Requires input data Y to be a dataframe in long format with variables id, index, and value to indicate subject IDs, observation times on the domain, and observations, respectively.

One joint iteration consists of a GFPCA step and a registration step. As preprocessing, one initial registration step is performed. The template function for this registration step is defined by argument Y_template. After convergence or max_iterations is reached, one final GFPCA step is performed.

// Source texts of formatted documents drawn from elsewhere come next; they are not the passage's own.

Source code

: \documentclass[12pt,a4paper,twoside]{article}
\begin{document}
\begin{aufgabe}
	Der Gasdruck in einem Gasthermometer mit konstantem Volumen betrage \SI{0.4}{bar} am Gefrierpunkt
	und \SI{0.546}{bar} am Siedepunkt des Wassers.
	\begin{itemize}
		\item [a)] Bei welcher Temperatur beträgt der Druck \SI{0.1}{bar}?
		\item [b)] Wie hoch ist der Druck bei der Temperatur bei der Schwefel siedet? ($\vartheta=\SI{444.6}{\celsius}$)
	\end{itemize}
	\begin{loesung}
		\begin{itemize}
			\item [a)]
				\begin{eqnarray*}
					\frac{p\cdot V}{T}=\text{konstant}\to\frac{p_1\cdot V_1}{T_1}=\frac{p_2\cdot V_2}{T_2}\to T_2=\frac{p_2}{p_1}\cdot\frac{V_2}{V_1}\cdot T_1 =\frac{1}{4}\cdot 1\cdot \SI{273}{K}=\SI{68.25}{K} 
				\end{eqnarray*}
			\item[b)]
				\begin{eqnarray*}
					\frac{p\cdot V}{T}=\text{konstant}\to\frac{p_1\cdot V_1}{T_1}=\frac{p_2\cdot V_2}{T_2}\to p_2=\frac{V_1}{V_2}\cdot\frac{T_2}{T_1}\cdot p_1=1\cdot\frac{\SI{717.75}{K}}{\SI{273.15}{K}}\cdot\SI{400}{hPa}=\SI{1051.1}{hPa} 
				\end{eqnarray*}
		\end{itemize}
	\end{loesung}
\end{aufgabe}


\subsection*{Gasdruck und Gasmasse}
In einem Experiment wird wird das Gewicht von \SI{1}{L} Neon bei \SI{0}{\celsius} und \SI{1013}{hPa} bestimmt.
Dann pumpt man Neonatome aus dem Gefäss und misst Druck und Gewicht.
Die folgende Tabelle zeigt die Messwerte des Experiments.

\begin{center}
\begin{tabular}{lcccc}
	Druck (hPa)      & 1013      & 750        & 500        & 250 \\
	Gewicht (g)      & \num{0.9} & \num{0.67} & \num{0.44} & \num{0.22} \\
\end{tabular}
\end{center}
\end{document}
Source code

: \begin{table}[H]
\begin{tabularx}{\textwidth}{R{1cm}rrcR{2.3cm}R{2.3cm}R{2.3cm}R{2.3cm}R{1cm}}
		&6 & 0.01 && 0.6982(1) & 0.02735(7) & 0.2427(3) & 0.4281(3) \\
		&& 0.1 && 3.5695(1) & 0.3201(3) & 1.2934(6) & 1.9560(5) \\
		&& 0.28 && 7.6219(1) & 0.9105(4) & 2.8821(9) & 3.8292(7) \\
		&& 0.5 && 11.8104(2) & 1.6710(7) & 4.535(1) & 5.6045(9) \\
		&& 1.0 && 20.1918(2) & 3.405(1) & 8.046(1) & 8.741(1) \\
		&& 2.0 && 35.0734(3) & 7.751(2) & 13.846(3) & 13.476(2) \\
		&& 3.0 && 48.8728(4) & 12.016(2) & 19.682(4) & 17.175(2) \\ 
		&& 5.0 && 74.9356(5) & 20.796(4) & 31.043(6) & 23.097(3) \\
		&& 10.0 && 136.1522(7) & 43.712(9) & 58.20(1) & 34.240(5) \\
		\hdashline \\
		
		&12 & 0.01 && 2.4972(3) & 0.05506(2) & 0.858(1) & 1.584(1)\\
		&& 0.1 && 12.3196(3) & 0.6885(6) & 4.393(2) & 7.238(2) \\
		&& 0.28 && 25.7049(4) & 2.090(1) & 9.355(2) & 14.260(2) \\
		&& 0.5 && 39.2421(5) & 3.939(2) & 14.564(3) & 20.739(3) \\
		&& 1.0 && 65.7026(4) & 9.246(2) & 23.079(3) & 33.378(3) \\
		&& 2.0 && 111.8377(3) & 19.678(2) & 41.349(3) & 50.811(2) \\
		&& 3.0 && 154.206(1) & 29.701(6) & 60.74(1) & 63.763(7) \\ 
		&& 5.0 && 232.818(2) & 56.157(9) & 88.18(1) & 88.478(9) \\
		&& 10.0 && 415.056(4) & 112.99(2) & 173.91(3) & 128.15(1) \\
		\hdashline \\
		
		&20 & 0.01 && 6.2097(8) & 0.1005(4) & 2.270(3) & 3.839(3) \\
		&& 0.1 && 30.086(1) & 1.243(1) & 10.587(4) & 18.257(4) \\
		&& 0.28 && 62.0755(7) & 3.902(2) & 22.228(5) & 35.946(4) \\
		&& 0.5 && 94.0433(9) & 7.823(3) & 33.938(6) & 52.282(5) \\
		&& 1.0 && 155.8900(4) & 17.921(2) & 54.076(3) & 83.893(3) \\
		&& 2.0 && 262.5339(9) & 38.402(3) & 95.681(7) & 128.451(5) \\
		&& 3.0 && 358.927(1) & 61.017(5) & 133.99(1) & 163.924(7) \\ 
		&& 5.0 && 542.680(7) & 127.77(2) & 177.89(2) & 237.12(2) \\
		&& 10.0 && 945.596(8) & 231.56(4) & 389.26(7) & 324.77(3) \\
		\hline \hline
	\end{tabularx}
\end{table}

An object of class registration containing:

`Y`	The observed data plus variables `t_star` and `t_hat` which are the unregistered grid and registered grid, respectively.
`fpca_obj`	List of items from FPCA step.
`family`	Used exponential family.
`index_warped`	List of the (warped) index values for each iteration. Has `'convergence$iterations + 2'` elements since the first two elements contain the original (observed) index and the warped index values from the preprocessing registration step (see Details), respectively.
`hinv_innerKnots`	List of inner knots for setting up the spline bases for the inverse warping functions. Only contains `NULL` values for `Kh <= 4`.
`hinv_beta`	Matrix of B-spline basis coefficients used to construct the subject-specific inverse warping functions. From the last performed registration step. For details see `?registr`.
`convergence`	List with information on the convergence of the joint approach. Containing the following elements: converged Indicator if the joint algorithm converged or if not (i.e., `max_iterations` was reached) iterations Number of joint iterations that were performed. delta_index Vector of mean squared differences between the (warped) index values (scaled to [0,1] based on the size of the observed domain) in the current and the previous iteration. Convergence is reached if this measure drops below 0.0001. registration_loss Vector of the loss in each iteration of the algorithm. Calculated in the registration step using the exponential family likelihood with natural parameter from the FPCA step. Has `'iterations + 1'` elements since the first element contains the loss of the preprocessing registration step (see Details).

Julia Wrobel julia.wrobel@cuanschutz.edu Jeff Goldsmith ajg2202@cumc.columbia.edu, Alexander Bauer alexander.bauer@stat.uni-muenchen.de

### complete binomial curves
Y = simulate_unregistered_curves(I = 20, D = 200)

# estimation based on Wrobel et al. (2019)
reg = register_fpca(Y, npc = 2, family = "binomial",
                    fpca_type = "variationalEM", max_iterations = 5)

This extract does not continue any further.